The following point applies both to this specific article on bitcoin, and to the rest of the work my Mr Swedroe. I was puzzled to read that at BAM they 'pride themselves' on giving only advice 'based on evidence from peer-reviewed academic journals'. (the link provided by Swedroe at the end of his article is a blog by an academic).
As an academic myself, I know by experience that at least in my field (physics) peer-review doesn't say much about the value of a research piece. Peer review will exclude things that are clearly nonsense or that are not original work, or that go against established knowledge or assumptions, but a lot of extremely mediocre work can get published in peer-reviewed journals.
First of all there is the question of the impact factor of the Journal (you can publish very mediocre work if the impacat factor is low enough), then there is the question of the referees you get, a lot of them will be at least as concerned about you quoting their work as about the quality of your paper (we get many times referees reviews with suggestions to add some more articles in the references (the referee is anonymous but it's often easy to guess that the article they ask to add is theirs); then there is the question that just like there are exam techniques (to pass your exams succesfully) there are techniques to write up an article in such a way that it will pass the peeer-review process (these techniques have nothing to do with the quality of the work); then if an article is refused you can submit it to another journal (I have colleagues who keep submitting the same article half a dozen times till eventually they find a kind referee that will not refuse).

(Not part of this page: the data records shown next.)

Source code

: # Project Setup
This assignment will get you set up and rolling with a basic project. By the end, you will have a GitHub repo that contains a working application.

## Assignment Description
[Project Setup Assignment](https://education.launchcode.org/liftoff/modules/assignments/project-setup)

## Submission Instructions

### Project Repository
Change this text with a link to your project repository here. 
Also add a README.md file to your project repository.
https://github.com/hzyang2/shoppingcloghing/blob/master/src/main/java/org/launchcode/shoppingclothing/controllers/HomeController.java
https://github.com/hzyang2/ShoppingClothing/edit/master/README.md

This academic paper on CAPM is also quite interesting: https://papers.ssrn.com/sol3/papers.cfm ... id=2980847
This at least is my idea, based on my experience of academia albeit in a different subject. Also, I have corresponded with a money manager (whose small cap fund has consistently beaten the Russel 2000) and I found instructuve what he had to say about academics for example in the excerpt below, where he wrote on the difference between outside observers and participants in the market.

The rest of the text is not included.